According to FAMU’s website, FAMU had seven presidents, including interim presidents, within the last 15 years. This inconsistency in the university’s leadership definitely plays a role in the decline of freshmen enrollment.
Resident director of FAMU Village East and FAMU alumna Alethea Oliphant said when she attended FAMU the energy on campus was completely different.
“I was a freshman in 1995. We were more cohesive; when you stepped on to campus, you felt a certain energy and you felt just a sense of pride about being present,” Oliphant said.
Lately students have not been feeling that sense of pride anymore because of the lack of stability and organization that has been going on with the administration.
Students believe it is a distraction from their ultimate goal: graduation.

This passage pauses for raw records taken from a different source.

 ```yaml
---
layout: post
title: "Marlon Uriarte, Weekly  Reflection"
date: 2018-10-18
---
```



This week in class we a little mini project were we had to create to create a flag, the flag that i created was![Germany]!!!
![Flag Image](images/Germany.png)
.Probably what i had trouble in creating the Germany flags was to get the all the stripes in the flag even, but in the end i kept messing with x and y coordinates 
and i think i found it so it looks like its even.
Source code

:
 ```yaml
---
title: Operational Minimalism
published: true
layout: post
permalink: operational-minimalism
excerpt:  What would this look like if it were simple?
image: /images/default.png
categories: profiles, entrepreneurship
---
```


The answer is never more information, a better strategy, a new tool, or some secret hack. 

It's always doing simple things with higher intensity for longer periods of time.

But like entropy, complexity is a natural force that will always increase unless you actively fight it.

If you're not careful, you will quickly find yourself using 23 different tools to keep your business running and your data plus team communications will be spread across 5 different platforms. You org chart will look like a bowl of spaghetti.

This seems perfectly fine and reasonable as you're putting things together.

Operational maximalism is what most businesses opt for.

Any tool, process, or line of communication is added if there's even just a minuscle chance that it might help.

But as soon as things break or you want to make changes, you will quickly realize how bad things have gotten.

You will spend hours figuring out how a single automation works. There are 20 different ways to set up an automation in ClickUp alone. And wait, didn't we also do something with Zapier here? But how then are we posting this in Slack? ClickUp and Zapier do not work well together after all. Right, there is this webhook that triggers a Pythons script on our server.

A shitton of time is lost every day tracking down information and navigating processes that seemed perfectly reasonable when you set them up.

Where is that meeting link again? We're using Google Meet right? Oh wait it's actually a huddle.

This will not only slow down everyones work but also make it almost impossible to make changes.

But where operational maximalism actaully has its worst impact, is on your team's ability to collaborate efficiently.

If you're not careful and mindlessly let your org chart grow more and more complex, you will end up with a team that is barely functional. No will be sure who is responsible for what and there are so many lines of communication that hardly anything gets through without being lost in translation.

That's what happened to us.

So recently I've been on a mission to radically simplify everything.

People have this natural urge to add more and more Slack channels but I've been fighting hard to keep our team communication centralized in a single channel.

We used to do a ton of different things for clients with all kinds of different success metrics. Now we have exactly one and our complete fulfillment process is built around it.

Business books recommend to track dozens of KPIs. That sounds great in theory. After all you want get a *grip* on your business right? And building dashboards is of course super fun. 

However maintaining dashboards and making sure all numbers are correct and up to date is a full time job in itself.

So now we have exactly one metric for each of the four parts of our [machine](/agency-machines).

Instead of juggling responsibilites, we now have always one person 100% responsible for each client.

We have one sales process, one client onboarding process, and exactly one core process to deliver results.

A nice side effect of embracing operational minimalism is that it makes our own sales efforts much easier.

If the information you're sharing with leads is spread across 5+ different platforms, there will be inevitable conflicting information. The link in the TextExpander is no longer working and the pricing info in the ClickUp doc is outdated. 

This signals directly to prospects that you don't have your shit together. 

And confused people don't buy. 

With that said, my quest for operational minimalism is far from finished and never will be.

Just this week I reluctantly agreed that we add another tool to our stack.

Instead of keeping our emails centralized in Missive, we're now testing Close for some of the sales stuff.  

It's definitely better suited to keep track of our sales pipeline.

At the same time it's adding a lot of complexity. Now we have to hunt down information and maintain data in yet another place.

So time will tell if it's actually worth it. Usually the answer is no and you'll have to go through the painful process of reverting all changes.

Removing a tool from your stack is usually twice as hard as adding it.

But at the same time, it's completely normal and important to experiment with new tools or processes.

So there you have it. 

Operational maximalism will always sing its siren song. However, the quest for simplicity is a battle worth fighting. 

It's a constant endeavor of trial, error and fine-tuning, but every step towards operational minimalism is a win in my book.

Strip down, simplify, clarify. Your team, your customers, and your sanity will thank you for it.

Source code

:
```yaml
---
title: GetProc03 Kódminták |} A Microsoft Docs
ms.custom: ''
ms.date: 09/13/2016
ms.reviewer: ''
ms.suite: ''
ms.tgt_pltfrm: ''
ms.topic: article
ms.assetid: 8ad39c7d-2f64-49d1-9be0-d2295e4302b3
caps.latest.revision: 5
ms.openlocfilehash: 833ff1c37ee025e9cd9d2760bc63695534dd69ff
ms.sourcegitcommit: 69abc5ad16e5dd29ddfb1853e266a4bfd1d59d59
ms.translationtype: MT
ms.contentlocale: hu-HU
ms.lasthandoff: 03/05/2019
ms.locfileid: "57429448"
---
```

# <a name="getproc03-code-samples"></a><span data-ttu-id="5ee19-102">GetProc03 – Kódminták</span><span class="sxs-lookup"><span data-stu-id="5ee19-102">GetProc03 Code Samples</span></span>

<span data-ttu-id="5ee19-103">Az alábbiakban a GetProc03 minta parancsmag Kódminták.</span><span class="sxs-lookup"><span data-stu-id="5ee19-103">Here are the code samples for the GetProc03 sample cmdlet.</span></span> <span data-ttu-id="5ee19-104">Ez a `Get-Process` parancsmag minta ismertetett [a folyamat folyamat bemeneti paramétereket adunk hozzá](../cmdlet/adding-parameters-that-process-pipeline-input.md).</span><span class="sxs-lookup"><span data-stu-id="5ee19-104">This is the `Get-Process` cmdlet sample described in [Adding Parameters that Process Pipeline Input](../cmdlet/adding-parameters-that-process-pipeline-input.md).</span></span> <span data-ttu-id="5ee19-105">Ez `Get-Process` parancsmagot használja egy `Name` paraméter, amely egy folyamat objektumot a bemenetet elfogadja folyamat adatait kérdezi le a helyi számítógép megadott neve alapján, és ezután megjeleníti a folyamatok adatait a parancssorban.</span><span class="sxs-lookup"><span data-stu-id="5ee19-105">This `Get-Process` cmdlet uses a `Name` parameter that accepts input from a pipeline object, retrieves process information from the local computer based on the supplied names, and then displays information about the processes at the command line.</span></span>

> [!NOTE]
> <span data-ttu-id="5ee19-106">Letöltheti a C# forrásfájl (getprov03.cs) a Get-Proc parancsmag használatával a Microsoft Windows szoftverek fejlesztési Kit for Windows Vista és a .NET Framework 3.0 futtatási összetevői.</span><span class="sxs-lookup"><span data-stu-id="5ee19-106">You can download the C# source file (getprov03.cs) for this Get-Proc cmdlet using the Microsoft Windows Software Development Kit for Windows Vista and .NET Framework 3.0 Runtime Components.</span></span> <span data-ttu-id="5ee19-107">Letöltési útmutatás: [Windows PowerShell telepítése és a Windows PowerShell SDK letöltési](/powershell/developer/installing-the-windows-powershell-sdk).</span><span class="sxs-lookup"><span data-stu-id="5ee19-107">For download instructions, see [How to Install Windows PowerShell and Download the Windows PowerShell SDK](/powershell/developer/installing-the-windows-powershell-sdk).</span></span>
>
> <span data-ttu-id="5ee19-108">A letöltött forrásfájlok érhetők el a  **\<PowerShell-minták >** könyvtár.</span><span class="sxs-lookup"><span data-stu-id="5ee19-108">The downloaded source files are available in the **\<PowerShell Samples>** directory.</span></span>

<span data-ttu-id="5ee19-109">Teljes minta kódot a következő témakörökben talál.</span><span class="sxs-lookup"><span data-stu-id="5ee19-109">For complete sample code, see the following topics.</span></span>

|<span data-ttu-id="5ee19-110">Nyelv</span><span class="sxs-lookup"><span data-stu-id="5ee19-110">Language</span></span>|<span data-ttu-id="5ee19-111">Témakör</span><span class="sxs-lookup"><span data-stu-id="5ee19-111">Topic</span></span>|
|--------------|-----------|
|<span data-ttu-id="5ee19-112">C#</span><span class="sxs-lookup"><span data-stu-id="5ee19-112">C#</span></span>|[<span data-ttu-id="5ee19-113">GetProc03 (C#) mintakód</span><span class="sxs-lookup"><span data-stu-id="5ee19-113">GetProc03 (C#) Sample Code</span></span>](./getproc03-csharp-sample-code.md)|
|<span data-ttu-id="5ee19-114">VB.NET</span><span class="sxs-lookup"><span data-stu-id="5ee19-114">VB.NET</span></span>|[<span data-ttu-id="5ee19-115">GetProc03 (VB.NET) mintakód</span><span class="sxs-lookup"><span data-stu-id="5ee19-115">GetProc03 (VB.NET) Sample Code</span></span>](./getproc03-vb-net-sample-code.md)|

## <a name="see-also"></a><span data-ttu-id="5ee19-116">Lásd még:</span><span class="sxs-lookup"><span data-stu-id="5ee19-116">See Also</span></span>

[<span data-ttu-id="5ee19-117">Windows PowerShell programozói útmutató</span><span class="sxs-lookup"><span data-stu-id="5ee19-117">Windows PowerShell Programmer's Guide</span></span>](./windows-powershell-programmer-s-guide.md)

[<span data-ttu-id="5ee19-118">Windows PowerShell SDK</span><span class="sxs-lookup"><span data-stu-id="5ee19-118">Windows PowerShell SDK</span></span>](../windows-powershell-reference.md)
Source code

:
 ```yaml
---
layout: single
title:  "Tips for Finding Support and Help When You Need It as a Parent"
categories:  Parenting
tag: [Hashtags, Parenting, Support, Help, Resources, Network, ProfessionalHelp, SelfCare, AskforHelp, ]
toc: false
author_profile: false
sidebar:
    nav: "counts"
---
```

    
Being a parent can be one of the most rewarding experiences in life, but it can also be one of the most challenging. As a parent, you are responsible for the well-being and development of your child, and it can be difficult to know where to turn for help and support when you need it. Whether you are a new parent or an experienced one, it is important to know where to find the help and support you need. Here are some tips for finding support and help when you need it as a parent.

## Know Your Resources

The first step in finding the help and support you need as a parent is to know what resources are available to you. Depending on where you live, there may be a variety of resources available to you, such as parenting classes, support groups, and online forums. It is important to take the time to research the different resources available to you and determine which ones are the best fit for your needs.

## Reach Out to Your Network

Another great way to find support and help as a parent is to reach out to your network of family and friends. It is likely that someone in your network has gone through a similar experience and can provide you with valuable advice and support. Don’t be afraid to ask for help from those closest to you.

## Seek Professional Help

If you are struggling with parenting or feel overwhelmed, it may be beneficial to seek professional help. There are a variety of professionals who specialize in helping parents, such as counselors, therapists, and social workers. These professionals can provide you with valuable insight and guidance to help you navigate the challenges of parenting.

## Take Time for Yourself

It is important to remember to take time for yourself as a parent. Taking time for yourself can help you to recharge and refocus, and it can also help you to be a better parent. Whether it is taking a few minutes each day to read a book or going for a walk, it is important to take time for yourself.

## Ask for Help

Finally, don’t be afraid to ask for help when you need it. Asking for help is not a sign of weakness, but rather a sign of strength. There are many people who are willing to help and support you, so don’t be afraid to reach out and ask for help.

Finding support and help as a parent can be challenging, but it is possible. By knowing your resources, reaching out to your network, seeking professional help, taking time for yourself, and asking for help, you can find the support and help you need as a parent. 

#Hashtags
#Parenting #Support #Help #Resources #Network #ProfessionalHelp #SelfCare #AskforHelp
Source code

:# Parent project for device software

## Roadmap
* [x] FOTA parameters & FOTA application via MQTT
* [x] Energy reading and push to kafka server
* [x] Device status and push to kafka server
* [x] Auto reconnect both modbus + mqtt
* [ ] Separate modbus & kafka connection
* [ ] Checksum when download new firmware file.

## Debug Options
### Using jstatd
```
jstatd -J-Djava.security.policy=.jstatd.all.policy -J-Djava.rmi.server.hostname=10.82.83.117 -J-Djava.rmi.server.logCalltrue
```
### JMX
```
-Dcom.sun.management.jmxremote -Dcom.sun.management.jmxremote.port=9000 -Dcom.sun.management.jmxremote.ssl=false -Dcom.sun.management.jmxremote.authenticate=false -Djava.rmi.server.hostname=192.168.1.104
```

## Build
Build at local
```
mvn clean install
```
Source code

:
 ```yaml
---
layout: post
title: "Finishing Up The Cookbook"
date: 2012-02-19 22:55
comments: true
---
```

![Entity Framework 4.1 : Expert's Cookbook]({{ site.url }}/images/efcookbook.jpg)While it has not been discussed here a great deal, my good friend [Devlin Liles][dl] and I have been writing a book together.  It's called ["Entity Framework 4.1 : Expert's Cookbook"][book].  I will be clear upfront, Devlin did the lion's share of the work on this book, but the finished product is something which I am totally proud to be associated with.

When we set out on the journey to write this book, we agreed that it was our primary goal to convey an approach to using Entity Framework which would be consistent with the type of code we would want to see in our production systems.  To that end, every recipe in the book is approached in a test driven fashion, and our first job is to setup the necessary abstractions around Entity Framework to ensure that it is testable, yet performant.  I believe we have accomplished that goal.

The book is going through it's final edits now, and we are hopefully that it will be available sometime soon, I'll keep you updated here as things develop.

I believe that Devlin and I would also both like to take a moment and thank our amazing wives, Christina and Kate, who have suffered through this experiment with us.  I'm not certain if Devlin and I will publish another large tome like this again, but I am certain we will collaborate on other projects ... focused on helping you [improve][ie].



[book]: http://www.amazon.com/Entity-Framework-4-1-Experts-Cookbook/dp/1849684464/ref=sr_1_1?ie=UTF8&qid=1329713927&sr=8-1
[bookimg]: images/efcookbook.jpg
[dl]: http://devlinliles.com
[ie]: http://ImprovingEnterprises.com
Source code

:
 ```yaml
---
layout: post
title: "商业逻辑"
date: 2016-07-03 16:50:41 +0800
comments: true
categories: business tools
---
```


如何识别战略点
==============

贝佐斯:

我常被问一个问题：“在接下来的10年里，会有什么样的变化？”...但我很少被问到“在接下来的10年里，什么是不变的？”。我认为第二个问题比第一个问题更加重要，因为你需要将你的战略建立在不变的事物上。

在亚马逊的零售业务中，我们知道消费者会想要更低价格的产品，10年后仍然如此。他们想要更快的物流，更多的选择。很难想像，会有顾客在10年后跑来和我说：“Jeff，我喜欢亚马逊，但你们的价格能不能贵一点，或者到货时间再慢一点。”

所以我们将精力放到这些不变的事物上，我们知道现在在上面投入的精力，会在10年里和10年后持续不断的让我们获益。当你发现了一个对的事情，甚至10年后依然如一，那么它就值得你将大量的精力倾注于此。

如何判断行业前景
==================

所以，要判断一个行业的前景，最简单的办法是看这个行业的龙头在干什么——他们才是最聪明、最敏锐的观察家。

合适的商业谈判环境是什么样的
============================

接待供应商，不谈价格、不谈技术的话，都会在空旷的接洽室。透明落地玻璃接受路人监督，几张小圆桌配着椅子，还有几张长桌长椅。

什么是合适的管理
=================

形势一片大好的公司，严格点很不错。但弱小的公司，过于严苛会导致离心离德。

FAMU’s fourth animal science student Victoria Roberts thinks the constant change in leadership has played a role in the decrease of enrollment.
“There is some deeper issue with FAMU going on. They are hindering the progression of the university as a whole,” Roberts said.
Students are not satisfied with the way the university has been operating and have turned to social media as an outlet for their frustrations. This changed the image of the university. If the current students of FAMU do not support their university, how can it be expected of them to help with recruiting prospective students?
Many people have questioned whether the disorganization of an administration is just a “FAMU thing” or an “HBCU thing.”
Tennessee State University’s communication studies coordinator, assistant professor and interim assistant director of forensics, Shante’ LeAmanda Telfer, said this idea comes from people’s perspectives.
“I would say we are organized here. I think that some people have a halo of chaos that is being perceived,” Telfer said.
Telfer believes regardless of what university a student, faculty or staff member attends, there will always be a disillusionment or bias that HBCUs are disorganized.
Anthony Rags, second-year English student at Morehouse College, believes the leadership at his HBCU could be more organized and student-orientated as well.
“The leadership at Morehouse varies. The administration is not strong. Our president does not have a good support system from the student body for various reasons,” Rags said. “I do not think our university is strong when it comes to administration.”
African-Americans are living in an era where many movements are encouraging black empowerment and togetherness. FAMU is one of the top HBCUs named by Essence and Money magazine. For the sake of enrollment and current students attending the university, FAMU and its administration should focus on moving FAMU forward.